Autumn (I'm trying to use autumn now instead of fall because I think it's more poetic) is upon us.

Where I live we're still forecasted for the 80s this weekend (which, as a cold-weather-lover makes me want to crawl in a hole and cry), but I know that across other parts of the country the leaves are turning and the warm coats are being dug out from their holes and replaced with giant piles of despondent pool toys and decorative lemonade pitchers.  People everywhere are holding warm mugs in the morning, lighting candles, building fires, and doing other things that if I did them right now I'd die of heat stroke.  I'm filled with envy.

Good thing is all of our loved ones live in cold places, or at least places where it actually does get cold. Come Thanksgiving time we'll begin our travels across the country--the loved ones think we come because we love them, really we just crave their high pressure systems.

What in the heck this has to do with writing, I'm not entirely sure, but I do know that there's something about a nip in the air and the holidays fast-approaching (and, yes, as a Christmas-lover, I consider Halloween part of the holidays, because I usually get out the Christmas decorations on or around November 1) that makes me want to settle down and begin telling stories.  And it's not just because soon we won't be able to go outside anymore--I don't go outside much anyway, I'm a writer!

I don't know if any of you out there remember learning about archetypes long about your freshmen year of high school (at least that's when I learned about them).  Well, one element of archetypal writing is the seasons: things are born in Spring, they grow and flourish in Summer, they change and grow old in Fall Autumn, and in Winter they die.  The cycle of life is played out in dozens of ways--the days growing darker, then lighter, the seasons changing, but changing according to your location on the globe, the disappearance and death of the animals and then their renewal later in the year.  And the way we base our lives on these changes.  Our time marked according to the movements of the earth and our rituals and traditions built around times of the year.  There is so much talk of us destroying what we've been given (and as crazy liberal, I agree with all of it), but I think this is one example of us finding a way to fit into the larger rhythm of things.

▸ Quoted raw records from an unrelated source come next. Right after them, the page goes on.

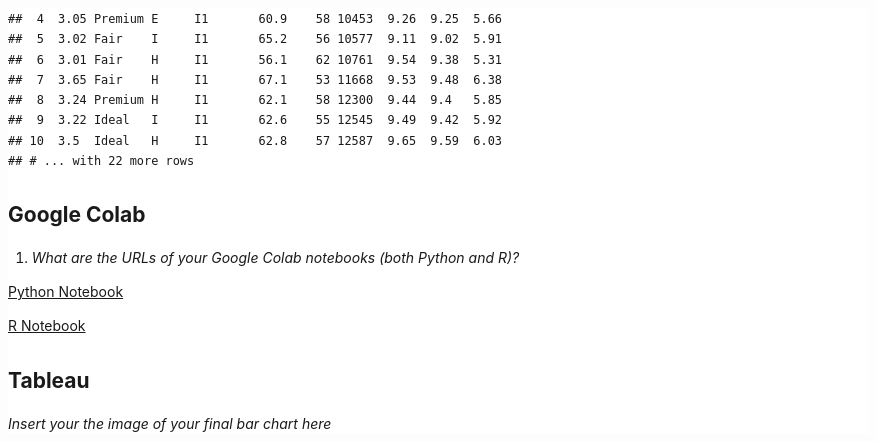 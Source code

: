     ##  4  3.05 Premium E     I1       60.9    58 10453  9.26  9.25  5.66
    ##  5  3.02 Fair    I     I1       65.2    56 10577  9.11  9.02  5.91
    ##  6  3.01 Fair    H     I1       56.1    62 10761  9.54  9.38  5.31
    ##  7  3.65 Fair    H     I1       67.1    53 11668  9.53  9.48  6.38
    ##  8  3.24 Premium H     I1       62.1    58 12300  9.44  9.4   5.85
    ##  9  3.22 Ideal   I     I1       62.6    55 12545  9.49  9.42  5.92
    ## 10  3.5  Ideal   H     I1       62.8    57 12587  9.65  9.59  6.03
    ## # ... with 22 more rows

## Google Colab

1.  *What are the URLs of your Google Colab notebooks (both Python and
    R)?*

[Python
Notebook](https://colab.research.google.com/drive/1Jqs3Dy9EzuTKX3OZEJ13c0Wz33_dWOYo?usp=sharing)

[R
Notebook](https://colab.research.google.com/drive/1fQt_NIZUjKP7UXYX63w7GklpjFzQbAil?usp=sharing)

## Tableau

*Insert your the image of your final bar chart here*
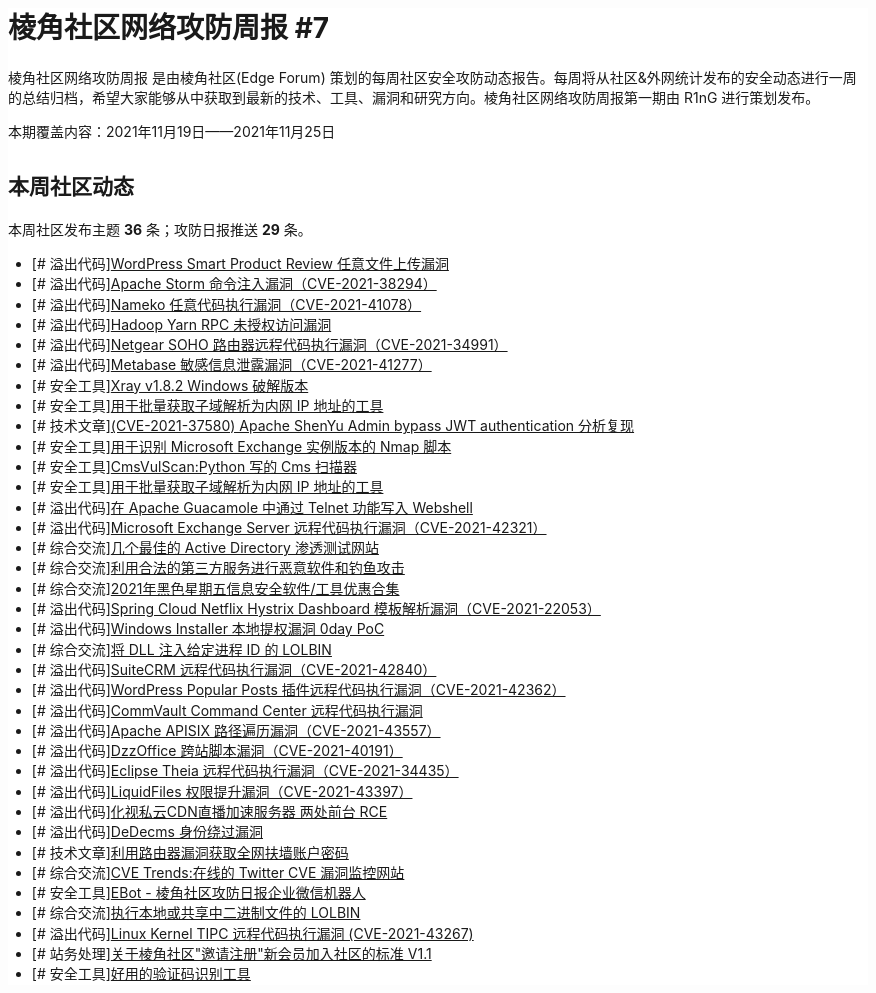 # 棱角社区网络攻防周报 #7

棱角社区网络攻防周报 是由棱角社区(Edge Forum) 策划的每周社区安全攻防动态报告。每周将从社区&外网统计发布的安全动态进行一周的总结归档，希望大家能够从中获取到最新的技术、工具、漏洞和研究方向。棱角社区网络攻防周报第一期由 R1nG 进行策划发布。

本期覆盖内容：2021年11月19日——2021年11月25日

## 本周社区动态

本周社区发布主题 **36** 条；攻防日报推送 **29** 条。

* [# 溢出代码][WordPress Smart Product Review 任意文件上传漏洞](https://forum.ywhack.com/thread-116968-1-1.html)
* [# 溢出代码][Apache Storm 命令注入漏洞（CVE-2021-38294）](https://forum.ywhack.com/thread-116969-1-1.html)
* [# 溢出代码][Nameko 任意代码执行漏洞（CVE-2021-41078）](https://forum.ywhack.com/thread-116970-1-1.html)
* [# 溢出代码][Hadoop Yarn RPC 未授权访问漏洞](https://forum.ywhack.com/thread-116974-1-1.html)
* [# 溢出代码][Netgear SOHO 路由器远程代码执行漏洞（CVE-2021-34991）](https://forum.ywhack.com/thread-116976-1-1.html)
* [# 溢出代码][Metabase 敏感信息泄露漏洞（CVE-2021-41277）](https://forum.ywhack.com/thread-116977-1-1.html)
* [# 安全工具][Xray v1.8.2 Windows 破解版本](https://forum.ywhack.com/thread-116979-1-1.html)
* [# 安全工具][用于批量获取子域解析为内网 IP 地址的工具](https://forum.ywhack.com/thread-116980-1-1.html)
* [# 技术文章][(CVE-2021-37580) Apache ShenYu Admin bypass JWT authentication 分析复现](https://forum.ywhack.com/thread-116981-1-1.html)
* [# 安全工具][用于识别 Microsoft Exchange 实例版本的 Nmap 脚本](https://forum.ywhack.com/thread-116982-1-1.html)
* [# 安全工具][CmsVulScan:Python 写的 Cms 扫描器](https://forum.ywhack.com/thread-116983-1-1.html)
* [# 安全工具][用于批量获取子域解析为内网 IP 地址的工具](https://forum.ywhack.com/thread-116980-1-1.html)
* [# 溢出代码][在 Apache Guacamole 中通过 Telnet 功能写入 Webshell](https://forum.ywhack.com/thread-116984-1-1.html)
* [# 溢出代码][Microsoft Exchange Server 远程代码执行漏洞（CVE-2021-42321）](https://forum.ywhack.com/thread-116987-1-1.html)
* [# 综合交流][几个最佳的 Active Directory 渗透测试网站](https://forum.ywhack.com/thread-116985-1-1.html)
* [# 综合交流][利用合法的第三方服务进行恶意软件和钓鱼攻击](https://forum.ywhack.com/thread-116986-1-1.html)
* [# 综合交流][2021年黑色星期五信息安全软件/工具优惠合集](https://forum.ywhack.com/thread-116988-1-1.html)
* [# 溢出代码][Spring Cloud Netflix Hystrix Dashboard 模板解析漏洞（CVE-2021-22053）](https://forum.ywhack.com/thread-116993-1-1.html)
* [# 溢出代码][Windows Installer 本地提权漏洞 0day PoC](https://forum.ywhack.com/thread-116995-1-1.html)
* [# 综合交流][将 DLL 注入给定进程 ID 的 LOLBIN](https://forum.ywhack.com/thread-116996-1-1.html)
* [# 溢出代码][SuiteCRM 远程代码执行漏洞（CVE-2021-42840）](https://forum.ywhack.com/thread-116997-1-1.html)
* [# 溢出代码][WordPress Popular Posts 插件远程代码执行漏洞（CVE-2021-42362）](https://forum.ywhack.com/thread-116998-1-1.html)
* [# 溢出代码][CommVault Command Center 远程代码执行漏洞](https://forum.ywhack.com/thread-117003-1-1.html)
* [# 溢出代码][Apache APISIX 路径遍历漏洞（CVE-2021-43557）](https://forum.ywhack.com/thread-117007-1-1.html)
* [# 溢出代码][DzzOffice 跨站脚本漏洞（CVE-2021-40191）](https://forum.ywhack.com/thread-117010-1-1.html)
* [# 溢出代码][Eclipse Theia 远程代码执行漏洞（CVE-2021-34435）](https://forum.ywhack.com/thread-117011-1-1.html)
* [# 溢出代码][LiquidFiles 权限提升漏洞（CVE-2021-43397）](https://forum.ywhack.com/thread-117012-1-1.html)
* [# 溢出代码][化视私云CDN直播加速服务器 两处前台 RCE](https://forum.ywhack.com/thread-117018-1-1.html)
* [# 溢出代码][DeDecms 身份绕过漏洞](https://forum.ywhack.com/thread-117019-1-1.html)
* [# 技术文章][利用路由器漏洞获取全网扶墙账户密码](https://forum.ywhack.com/thread-117009-1-1.html)
* [# 综合交流][CVE Trends:在线的 Twitter CVE 漏洞监控网站](https://forum.ywhack.com/thread-117015-1-1.html)
* [# 安全工具][EBot - 棱角社区攻防日报企业微信机器人](https://forum.ywhack.com/thread-117020-1-1.html)
* [# 综合交流][执行本地或共享中二进制文件的 LOLBIN](https://forum.ywhack.com/thread-117021-1-1.html)
* [# 溢出代码][Linux Kernel TIPC 远程代码执行漏洞 (CVE-2021-43267)](https://forum.ywhack.com/thread-117028-1-1.html)
* [# 站务处理][关于棱角社区"邀请注册"新会员加入社区的标准 V1.1](https://forum.ywhack.com/thread-117029-1-1.html)
* [# 安全工具][好用的验证码识别工具](https://forum.ywhack.com/thread-117030-1-1.html)
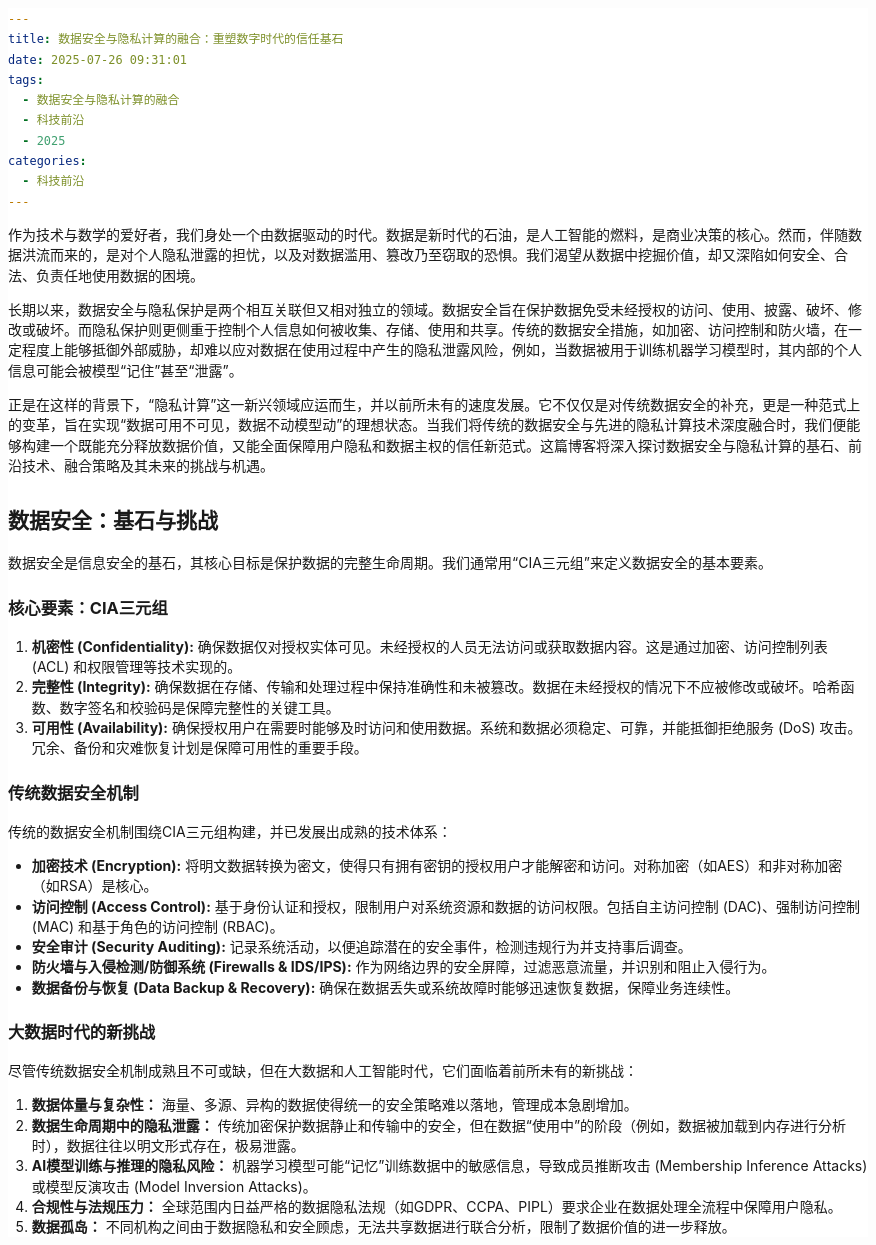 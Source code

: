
```yaml
---
title: 数据安全与隐私计算的融合：重塑数字时代的信任基石
date: 2025-07-26 09:31:01
tags:
  - 数据安全与隐私计算的融合
  - 科技前沿
  - 2025
categories:
  - 科技前沿
---
```


作为技术与数学的爱好者，我们身处一个由数据驱动的时代。数据是新时代的石油，是人工智能的燃料，是商业决策的核心。然而，伴随数据洪流而来的，是对个人隐私泄露的担忧，以及对数据滥用、篡改乃至窃取的恐惧。我们渴望从数据中挖掘价值，却又深陷如何安全、合法、负责任地使用数据的困境。

长期以来，数据安全与隐私保护是两个相互关联但又相对独立的领域。数据安全旨在保护数据免受未经授权的访问、使用、披露、破坏、修改或破坏。而隐私保护则更侧重于控制个人信息如何被收集、存储、使用和共享。传统的数据安全措施，如加密、访问控制和防火墙，在一定程度上能够抵御外部威胁，却难以应对数据在使用过程中产生的隐私泄露风险，例如，当数据被用于训练机器学习模型时，其内部的个人信息可能会被模型“记住”甚至“泄露”。

正是在这样的背景下，“隐私计算”这一新兴领域应运而生，并以前所未有的速度发展。它不仅仅是对传统数据安全的补充，更是一种范式上的变革，旨在实现“数据可用不可见，数据不动模型动”的理想状态。当我们将传统的数据安全与先进的隐私计算技术深度融合时，我们便能够构建一个既能充分释放数据价值，又能全面保障用户隐私和数据主权的信任新范式。这篇博客将深入探讨数据安全与隐私计算的基石、前沿技术、融合策略及其未来的挑战与机遇。

## 数据安全：基石与挑战

数据安全是信息安全的基石，其核心目标是保护数据的完整生命周期。我们通常用“CIA三元组”来定义数据安全的基本要素。

### 核心要素：CIA三元组

1.  **机密性 (Confidentiality):** 确保数据仅对授权实体可见。未经授权的人员无法访问或获取数据内容。这是通过加密、访问控制列表 (ACL) 和权限管理等技术实现的。
2.  **完整性 (Integrity):** 确保数据在存储、传输和处理过程中保持准确性和未被篡改。数据在未经授权的情况下不应被修改或破坏。哈希函数、数字签名和校验码是保障完整性的关键工具。
3.  **可用性 (Availability):** 确保授权用户在需要时能够及时访问和使用数据。系统和数据必须稳定、可靠，并能抵御拒绝服务 (DoS) 攻击。冗余、备份和灾难恢复计划是保障可用性的重要手段。

### 传统数据安全机制

传统的数据安全机制围绕CIA三元组构建，并已发展出成熟的技术体系：

*   **加密技术 (Encryption):** 将明文数据转换为密文，使得只有拥有密钥的授权用户才能解密和访问。对称加密（如AES）和非对称加密（如RSA）是核心。
*   **访问控制 (Access Control):** 基于身份认证和授权，限制用户对系统资源和数据的访问权限。包括自主访问控制 (DAC)、强制访问控制 (MAC) 和基于角色的访问控制 (RBAC)。
*   **安全审计 (Security Auditing):** 记录系统活动，以便追踪潜在的安全事件，检测违规行为并支持事后调查。
*   **防火墙与入侵检测/防御系统 (Firewalls & IDS/IPS):** 作为网络边界的安全屏障，过滤恶意流量，并识别和阻止入侵行为。
*   **数据备份与恢复 (Data Backup & Recovery):** 确保在数据丢失或系统故障时能够迅速恢复数据，保障业务连续性。

### 大数据时代的新挑战

尽管传统数据安全机制成熟且不可或缺，但在大数据和人工智能时代，它们面临着前所未有的新挑战：

1.  **数据体量与复杂性：** 海量、多源、异构的数据使得统一的安全策略难以落地，管理成本急剧增加。
2.  **数据生命周期中的隐私泄露：** 传统加密保护数据静止和传输中的安全，但在数据“使用中”的阶段（例如，数据被加载到内存进行分析时），数据往往以明文形式存在，极易泄露。
3.  **AI模型训练与推理的隐私风险：** 机器学习模型可能“记忆”训练数据中的敏感信息，导致成员推断攻击 (Membership Inference Attacks) 或模型反演攻击 (Model Inversion Attacks)。
4.  **合规性与法规压力：** 全球范围内日益严格的数据隐私法规（如GDPR、CCPA、PIPL）要求企业在数据处理全流程中保障用户隐私。
5.  **数据孤岛：** 不同机构之间由于数据隐私和安全顾虑，无法共享数据进行联合分析，限制了数据价值的进一步释放。
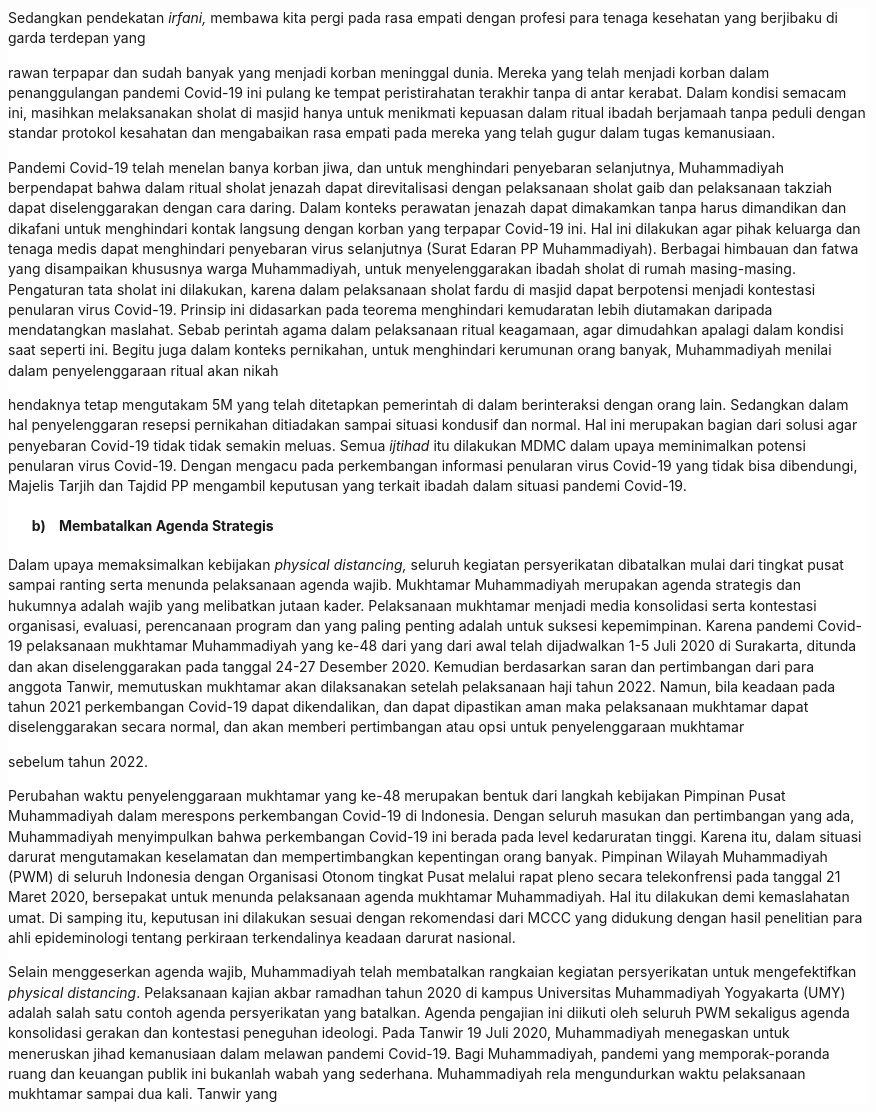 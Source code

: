 <p><span class="font4">Sedangkan pendekatan </span><span class="font4" style="font-style:italic;">irfani, </span><span class="font4">membawa kita pergi pada rasa empati dengan profesi para tenaga kesehatan yang berjibaku di garda terdepan yang</span></p>
<p><span class="font4">rawan terpapar dan sudah banyak yang menjadi korban meninggal dunia. Mereka yang telah menjadi korban dalam penanggulangan pandemi Covid-19 ini pulang ke tempat peristirahatan terakhir tanpa di antar kerabat. Dalam kondisi semacam ini, masihkan melaksanakan sholat di masjid hanya untuk menikmati kepuasan dalam ritual ibadah berjamaah tanpa peduli dengan standar protokol kesahatan dan mengabaikan rasa empati pada mereka yang telah gugur dalam tugas kemanusiaan.</span></p>
<p><span class="font4">Pandemi Covid-19 telah menelan banya korban jiwa, dan untuk menghindari penyebaran selanjutnya, Muhammadiyah berpendapat bahwa dalam ritual sholat jenazah dapat direvitalisasi dengan pelaksanaan sholat gaib dan pelaksanaan takziah dapat diselenggarakan dengan cara daring. Dalam konteks perawatan jenazah dapat dimakamkan tanpa harus dimandikan dan dikafani untuk menghindari kontak langsung dengan korban yang terpapar Covid-19 ini. Hal ini dilakukan agar pihak keluarga dan tenaga medis dapat menghindari penyebaran virus selanjutnya (Surat Edaran PP Muhammadiyah). Berbagai himbauan dan fatwa yang disampaikan khususnya warga Muhammadiyah, untuk menyelenggarakan ibadah sholat di rumah masing-masing. Pengaturan tata sholat ini dilakukan, karena dalam pelaksanaan sholat fardu di masjid dapat berpotensi menjadi kontestasi penularan virus Covid-19. Prinsip ini didasarkan pada teorema menghindari kemudaratan lebih diutamakan daripada mendatangkan maslahat. Sebab perintah agama dalam pelaksanaan ritual keagamaan, agar dimudahkan apalagi dalam kondisi saat seperti ini. Begitu juga dalam konteks pernikahan, untuk menghindari kerumunan orang banyak, Muhammadiyah menilai dalam penyelenggaraan ritual akan nikah</span></p>
<p><span class="font4">hendaknya tetap mengutakam 5M yang telah ditetapkan pemerintah di dalam berinteraksi dengan orang lain. Sedangkan dalam hal penyelenggaran resepsi pernikahan ditiadakan sampai situasi kondusif dan normal. Hal ini merupakan bagian dari solusi agar penyebaran Covid-19 tidak tidak semakin meluas. Semua </span><span class="font4" style="font-style:italic;">ijtihad</span><span class="font4"> itu dilakukan MDMC dalam upaya meminimalkan potensi penularan virus Covid-19. Dengan mengacu pada perkembangan informasi penularan virus Covid-19 yang tidak bisa dibendungi, Majelis Tarjih dan Tajdid PP mengambil keputusan yang terkait ibadah dalam situasi pandemi Covid-19.</span></p>
<ul style="list-style:none;"><li>
<h4><a name="bookmark16"></a><span class="font4" style="font-weight:bold;"><a name="bookmark17"></a>b) &nbsp;&nbsp;&nbsp;Membatalkan Agenda Strategis</span></h4></li></ul>
<p><span class="font4">Dalam upaya memaksimalkan kebijakan </span><span class="font4" style="font-style:italic;">physical distancing,</span><span class="font4"> seluruh kegiatan persyerikatan dibatalkan mulai dari tingkat pusat sampai ranting serta menunda pelaksanaan agenda wajib. Mukhtamar Muhammadiyah merupakan agenda strategis dan hukumnya adalah wajib yang melibatkan jutaan kader. Pelaksanaan mukhtamar menjadi media konsolidasi serta kontestasi organisasi, evaluasi, perencanaan program dan yang paling penting adalah untuk suksesi kepemimpinan. Karena pandemi Covid-19 pelaksanaan mukhtamar Muhammadiyah yang ke-48 dari yang dari awal telah dijadwalkan 1-5 Juli 2020 di Surakarta, ditunda dan akan diselenggarakan pada tanggal 24-27 Desember 2020. Kemudian berdasarkan saran dan pertimbangan dari para anggota Tanwir, memutuskan mukhtamar akan dilaksanakan setelah pelaksanaan haji tahun 2022. Namun, bila keadaan pada tahun 2021 perkembangan Covid-19 dapat dikendalikan, dan dapat dipastikan aman maka pelaksanaan mukhtamar dapat diselenggarakan secara normal, dan akan memberi pertimbangan atau opsi untuk penyelenggaraan mukhtamar</span></p>
<p><span class="font4">sebelum tahun 2022.</span></p>
<p><span class="font4">Perubahan waktu penyelenggaraan mukhtamar yang ke-48 merupakan bentuk dari langkah kebijakan Pimpinan Pusat Muhammadiyah dalam merespons perkembangan Covid-19 di Indonesia. Dengan seluruh masukan dan pertimbangan yang ada, Muhammadiyah menyimpulkan bahwa perkembangan Covid-19 ini berada pada level kedaruratan tinggi. Karena itu, dalam situasi darurat mengutamakan keselamatan dan mempertimbangkan kepentingan orang banyak. Pimpinan Wilayah Muhammadiyah (PWM) di seluruh Indonesia dengan Organisasi Otonom tingkat Pusat melalui rapat pleno secara telekonfrensi pada tanggal 21 Maret 2020, bersepakat untuk menunda pelaksanaan agenda mukhtamar Muhammadiyah. Hal itu dilakukan demi kemaslahatan umat. Di samping itu, keputusan ini dilakukan sesuai dengan rekomendasi dari MCCC yang didukung dengan hasil penelitian para ahli epideminologi tentang perkiraan terkendalinya keadaan darurat nasional.</span></p>
<p><span class="font4">Selain menggeserkan agenda wajib, Muhammadiyah telah membatalkan rangkaian kegiatan persyerikatan untuk mengefektifkan </span><span class="font4" style="font-style:italic;">physical distancing</span><span class="font4">. Pelaksanaan kajian akbar ramadhan tahun 2020 di kampus Universitas Muhammadiyah Yogyakarta (UMY) adalah salah satu contoh agenda persyerikatan yang batalkan. Agenda pengajian ini diikuti oleh seluruh PWM sekaligus agenda konsolidasi gerakan dan kontestasi peneguhan ideologi. Pada Tanwir 19 Juli 2020, Muhammadiyah menegaskan untuk meneruskan jihad kemanusiaan dalam melawan pandemi Covid-19. Bagi Muhammadiyah, pandemi yang memporak-poranda ruang dan keuangan publik ini bukanlah wabah yang sederhana. Muhammadiyah rela mengundurkan waktu pelaksanaan mukhtamar sampai dua kali. Tanwir yang</span></p>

So as the season changes and I hear of friends in sweaters and the glorious resurrection of long dead rakes, I am thinking of the things that are changing and growing old, as things do in the autumn.  I am thinking of their death come winter's sudden cold snap, and what I will write about them, about their lives, and how they ended, and later how they were reborn, whatever form that may take.  This is the stuff of great writing, and I hope my pen (keyboard, again with the poetics) is up to the challenge.